WHAT TO WORK ON:
The string "place" appears in some lines of the entries that follow; copy each such line.

STUDY MATERIAL:
_ _ _ _ _

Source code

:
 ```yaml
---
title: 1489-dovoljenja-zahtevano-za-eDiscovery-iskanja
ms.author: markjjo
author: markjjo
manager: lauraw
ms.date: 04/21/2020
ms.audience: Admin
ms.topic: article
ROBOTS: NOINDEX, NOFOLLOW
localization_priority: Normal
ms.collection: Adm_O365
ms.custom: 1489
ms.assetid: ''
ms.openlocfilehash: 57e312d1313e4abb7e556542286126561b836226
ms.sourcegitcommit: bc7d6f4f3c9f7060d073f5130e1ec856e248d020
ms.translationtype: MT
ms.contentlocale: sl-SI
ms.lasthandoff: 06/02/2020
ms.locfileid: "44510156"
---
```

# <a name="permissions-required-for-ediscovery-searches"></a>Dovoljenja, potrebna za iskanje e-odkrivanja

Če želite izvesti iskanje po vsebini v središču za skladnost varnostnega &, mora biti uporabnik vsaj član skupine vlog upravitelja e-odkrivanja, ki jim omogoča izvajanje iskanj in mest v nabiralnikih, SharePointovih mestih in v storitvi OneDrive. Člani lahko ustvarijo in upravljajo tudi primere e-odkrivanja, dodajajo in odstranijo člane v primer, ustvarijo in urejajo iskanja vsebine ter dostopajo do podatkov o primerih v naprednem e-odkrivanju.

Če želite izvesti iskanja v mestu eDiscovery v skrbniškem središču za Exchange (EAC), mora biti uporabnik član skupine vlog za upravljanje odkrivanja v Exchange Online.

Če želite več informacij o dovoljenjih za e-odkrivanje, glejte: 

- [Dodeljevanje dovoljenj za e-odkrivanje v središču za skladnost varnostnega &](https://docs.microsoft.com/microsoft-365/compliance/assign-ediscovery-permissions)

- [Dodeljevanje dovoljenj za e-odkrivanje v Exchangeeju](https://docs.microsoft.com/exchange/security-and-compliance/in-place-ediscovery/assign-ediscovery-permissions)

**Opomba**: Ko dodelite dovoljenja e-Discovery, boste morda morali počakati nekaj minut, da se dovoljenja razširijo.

_ _ _ _ _

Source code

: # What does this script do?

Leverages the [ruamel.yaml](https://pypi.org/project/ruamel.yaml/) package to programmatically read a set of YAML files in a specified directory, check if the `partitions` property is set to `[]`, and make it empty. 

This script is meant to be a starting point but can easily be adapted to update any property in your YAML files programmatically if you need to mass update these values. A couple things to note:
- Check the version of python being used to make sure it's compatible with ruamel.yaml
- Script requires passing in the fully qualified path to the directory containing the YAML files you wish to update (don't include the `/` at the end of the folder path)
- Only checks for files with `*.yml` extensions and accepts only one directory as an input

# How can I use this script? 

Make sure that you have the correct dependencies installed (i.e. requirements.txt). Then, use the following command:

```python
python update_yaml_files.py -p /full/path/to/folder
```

_ _ _ _ _

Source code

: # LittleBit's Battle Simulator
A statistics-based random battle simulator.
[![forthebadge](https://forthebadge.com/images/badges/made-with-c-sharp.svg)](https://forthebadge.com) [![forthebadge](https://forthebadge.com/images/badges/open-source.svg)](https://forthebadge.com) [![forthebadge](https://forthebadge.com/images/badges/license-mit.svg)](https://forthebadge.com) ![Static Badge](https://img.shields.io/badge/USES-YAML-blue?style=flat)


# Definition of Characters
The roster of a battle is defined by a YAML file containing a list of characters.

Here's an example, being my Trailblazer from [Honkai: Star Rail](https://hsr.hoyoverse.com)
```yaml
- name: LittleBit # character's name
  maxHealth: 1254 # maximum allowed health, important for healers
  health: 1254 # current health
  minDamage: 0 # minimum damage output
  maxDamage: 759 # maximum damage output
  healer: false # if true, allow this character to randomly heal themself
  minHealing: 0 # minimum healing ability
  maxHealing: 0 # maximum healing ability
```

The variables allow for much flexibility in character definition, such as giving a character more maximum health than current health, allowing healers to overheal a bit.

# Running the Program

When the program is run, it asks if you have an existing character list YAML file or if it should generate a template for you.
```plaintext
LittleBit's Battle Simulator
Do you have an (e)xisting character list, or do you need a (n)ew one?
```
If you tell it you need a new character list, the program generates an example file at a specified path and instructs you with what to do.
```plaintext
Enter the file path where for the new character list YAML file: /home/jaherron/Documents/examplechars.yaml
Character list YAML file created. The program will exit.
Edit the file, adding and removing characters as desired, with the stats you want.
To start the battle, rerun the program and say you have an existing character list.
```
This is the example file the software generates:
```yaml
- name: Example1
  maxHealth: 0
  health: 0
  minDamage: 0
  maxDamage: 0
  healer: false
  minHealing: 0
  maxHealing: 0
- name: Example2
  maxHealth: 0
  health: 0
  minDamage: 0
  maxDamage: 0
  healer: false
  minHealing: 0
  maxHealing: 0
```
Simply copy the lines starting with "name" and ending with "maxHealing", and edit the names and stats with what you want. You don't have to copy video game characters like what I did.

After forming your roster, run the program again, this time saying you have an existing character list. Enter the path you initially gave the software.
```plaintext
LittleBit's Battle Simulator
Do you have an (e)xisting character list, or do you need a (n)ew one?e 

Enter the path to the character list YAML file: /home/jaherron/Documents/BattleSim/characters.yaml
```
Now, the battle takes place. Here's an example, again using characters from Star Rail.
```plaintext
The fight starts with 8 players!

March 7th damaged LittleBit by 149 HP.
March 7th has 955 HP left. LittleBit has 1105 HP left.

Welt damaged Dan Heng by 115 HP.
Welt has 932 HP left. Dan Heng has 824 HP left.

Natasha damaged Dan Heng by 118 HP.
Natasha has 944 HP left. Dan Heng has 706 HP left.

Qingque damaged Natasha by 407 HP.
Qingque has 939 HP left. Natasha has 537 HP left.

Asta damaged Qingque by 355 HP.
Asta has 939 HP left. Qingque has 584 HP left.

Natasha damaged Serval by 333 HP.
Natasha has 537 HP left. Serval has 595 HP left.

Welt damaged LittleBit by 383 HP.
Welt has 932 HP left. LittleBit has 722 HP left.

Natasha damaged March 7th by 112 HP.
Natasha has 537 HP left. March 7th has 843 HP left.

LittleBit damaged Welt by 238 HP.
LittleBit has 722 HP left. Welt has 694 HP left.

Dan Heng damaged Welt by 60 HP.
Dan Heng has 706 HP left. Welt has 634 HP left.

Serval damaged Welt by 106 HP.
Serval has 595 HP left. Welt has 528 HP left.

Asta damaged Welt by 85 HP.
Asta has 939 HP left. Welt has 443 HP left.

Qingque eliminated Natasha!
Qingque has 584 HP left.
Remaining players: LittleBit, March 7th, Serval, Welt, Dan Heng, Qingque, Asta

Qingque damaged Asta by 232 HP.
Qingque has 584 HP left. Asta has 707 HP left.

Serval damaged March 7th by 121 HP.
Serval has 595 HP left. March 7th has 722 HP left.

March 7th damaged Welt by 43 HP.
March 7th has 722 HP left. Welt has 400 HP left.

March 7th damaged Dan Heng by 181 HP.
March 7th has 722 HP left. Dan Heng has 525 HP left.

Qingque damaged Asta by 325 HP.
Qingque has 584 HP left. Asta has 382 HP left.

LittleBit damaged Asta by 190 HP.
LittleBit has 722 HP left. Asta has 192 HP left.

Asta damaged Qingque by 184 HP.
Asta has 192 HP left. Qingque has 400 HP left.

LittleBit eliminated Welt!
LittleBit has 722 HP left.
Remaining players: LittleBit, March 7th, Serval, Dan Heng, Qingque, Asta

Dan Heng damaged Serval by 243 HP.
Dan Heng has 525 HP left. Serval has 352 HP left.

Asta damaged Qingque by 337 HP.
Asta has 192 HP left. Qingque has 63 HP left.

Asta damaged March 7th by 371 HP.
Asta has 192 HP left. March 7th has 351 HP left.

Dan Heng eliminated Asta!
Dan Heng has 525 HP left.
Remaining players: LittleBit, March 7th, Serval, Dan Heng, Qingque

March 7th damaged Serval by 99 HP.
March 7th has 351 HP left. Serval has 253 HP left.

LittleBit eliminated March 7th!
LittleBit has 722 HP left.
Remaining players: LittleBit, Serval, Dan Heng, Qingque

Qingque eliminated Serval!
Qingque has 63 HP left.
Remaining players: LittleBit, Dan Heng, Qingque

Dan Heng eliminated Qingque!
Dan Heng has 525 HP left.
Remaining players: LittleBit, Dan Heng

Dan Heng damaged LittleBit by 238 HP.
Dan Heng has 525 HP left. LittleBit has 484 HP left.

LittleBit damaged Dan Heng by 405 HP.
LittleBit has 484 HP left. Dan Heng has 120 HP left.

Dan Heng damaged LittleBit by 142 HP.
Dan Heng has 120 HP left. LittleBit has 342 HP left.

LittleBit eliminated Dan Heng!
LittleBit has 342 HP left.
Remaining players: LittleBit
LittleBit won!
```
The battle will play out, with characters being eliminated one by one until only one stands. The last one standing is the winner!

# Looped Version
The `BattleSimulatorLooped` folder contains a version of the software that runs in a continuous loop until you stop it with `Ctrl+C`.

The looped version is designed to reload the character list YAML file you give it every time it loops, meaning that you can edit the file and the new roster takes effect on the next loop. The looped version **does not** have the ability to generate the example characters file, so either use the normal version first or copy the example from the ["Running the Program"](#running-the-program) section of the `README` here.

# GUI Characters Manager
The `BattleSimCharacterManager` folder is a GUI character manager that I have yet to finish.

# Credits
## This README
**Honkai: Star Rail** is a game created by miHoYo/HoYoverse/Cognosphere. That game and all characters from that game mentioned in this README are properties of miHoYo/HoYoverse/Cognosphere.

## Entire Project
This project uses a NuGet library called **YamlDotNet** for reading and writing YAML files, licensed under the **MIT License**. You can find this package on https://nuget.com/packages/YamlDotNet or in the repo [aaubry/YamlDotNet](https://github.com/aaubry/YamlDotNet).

_ _ _ _ _

RESULT OF THE EXERCISE:
- [Dodeljevanje dovoljenj za e-odkrivanje v Exchangeeju](https://docs.microsoft.com/exchange/security-and-compliance/in-place-ediscovery/assign-ediscovery-permissions)
Now, the battle takes place. Here's an example, again using characters from Star Rail.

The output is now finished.